SPARK Content retrieval attestation

In SPARK, we want to reward Station instances for periodically making retrieval requests to check the availability of content stored by SP. The reward function is based on the number of checks performed. There are various attack vectors we need to prevent to avoid abuse. One of them is a cheating client that does not make any retrieval requests but simply reports fake retrieval metrics. In this document, we design a solution based on signature chains that allows 3rd parties (e.g. MERidian measurement service) to verify that the SPARK client attempted a retrieval from the given SP.

Workflow of a single retrieval check performed by SPARK

The current version of SPARK (Storage Provider Retrieval Checker) follows the following process for each retrieval check it performs:

The SPARK orchestrator defines a new retrieval checking job. The job record has several fields, among others:
1. unique job_id
2. cid of the content to retrieve (bafy...)
3. address to retrieve the content from (/ip4/211.254.148.138/tcp/8180/p2p/12D3KooWHeLUGxJsnsCsHnNW7CpvzumuDVq6vt9NWinUAXtFyD6H)
In the future, we want to replace the orchestrator with a smart-contract-driven solution. The important part is that the network assigns (cid, address) pair to the checker in a random & uniformly distributed way, the checker does not have any control over that selection and SPs cannot predict what CIDs will be checked (e.g. by reading data of the scheduling smart contract).

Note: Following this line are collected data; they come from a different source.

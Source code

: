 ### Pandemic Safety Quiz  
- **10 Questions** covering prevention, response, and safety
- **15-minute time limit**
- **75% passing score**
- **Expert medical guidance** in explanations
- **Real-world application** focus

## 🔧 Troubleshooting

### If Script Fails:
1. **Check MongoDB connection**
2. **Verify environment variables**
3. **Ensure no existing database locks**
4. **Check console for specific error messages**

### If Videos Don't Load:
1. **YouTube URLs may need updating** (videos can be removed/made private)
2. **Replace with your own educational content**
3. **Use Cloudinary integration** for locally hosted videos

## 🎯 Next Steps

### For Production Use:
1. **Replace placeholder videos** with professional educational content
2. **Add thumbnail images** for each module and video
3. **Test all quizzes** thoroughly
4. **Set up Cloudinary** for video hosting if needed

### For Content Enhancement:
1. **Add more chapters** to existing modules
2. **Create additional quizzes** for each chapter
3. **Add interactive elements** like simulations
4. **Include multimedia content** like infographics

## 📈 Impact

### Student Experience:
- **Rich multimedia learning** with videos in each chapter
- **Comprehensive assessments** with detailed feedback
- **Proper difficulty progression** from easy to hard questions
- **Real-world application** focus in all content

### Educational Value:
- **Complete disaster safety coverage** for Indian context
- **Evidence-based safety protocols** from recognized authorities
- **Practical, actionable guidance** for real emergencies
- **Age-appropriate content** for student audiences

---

Different design options are discussed here: CID Sampling for SPARK
The SPARK module running inside Filecoin Station (SPARK checker) retrieves the given CID from the given address using the HTTP protocol, using the Lassie HTTP interface under the hood.
The SPARK checker reports retrieval results to the SPARK orchestrator (MERidian measurement service).

sequenceDiagram
  participant SparkNode as SPARK Checker
  participant SP as Storage Provider
  box Cyan Private & centralised services operated by SPARK
    participant Orchestrator as SPARK Orchestrator
    participant SparkDB as SPARK DB
  end

  loop every 10 seconds
    SparkNode ->> Orchestrator: give me a new job
    Orchestrator ->> SparkDB: create a new job from a random template
    SparkDB -->> SparkDB: choose a random (cid, address) template
    SparkDB -->> SparkDB: create a new job record with a unique job_id
    SparkDB ->> Orchestrator: (job_id, cid, address)
    Orchestrator ->> SparkNode: (job_id, cid, address)
    SparkNode ->> SP: retrieve CID
    SP ->> SparkNode: (CAR stream, retrieval attestation)
    SparkNode ->> Orchestrator: (job_id, retrieval metrics, attestation)
    Orchestrator ->> SparkDB: update the job record
  end

Fraud detection

MERidian measurement & evaluation service periodically processes retrieval reports to calculate the impact of each Station and assign rewards. As part of the evaluation step, we want to detect fraudulent behaviour.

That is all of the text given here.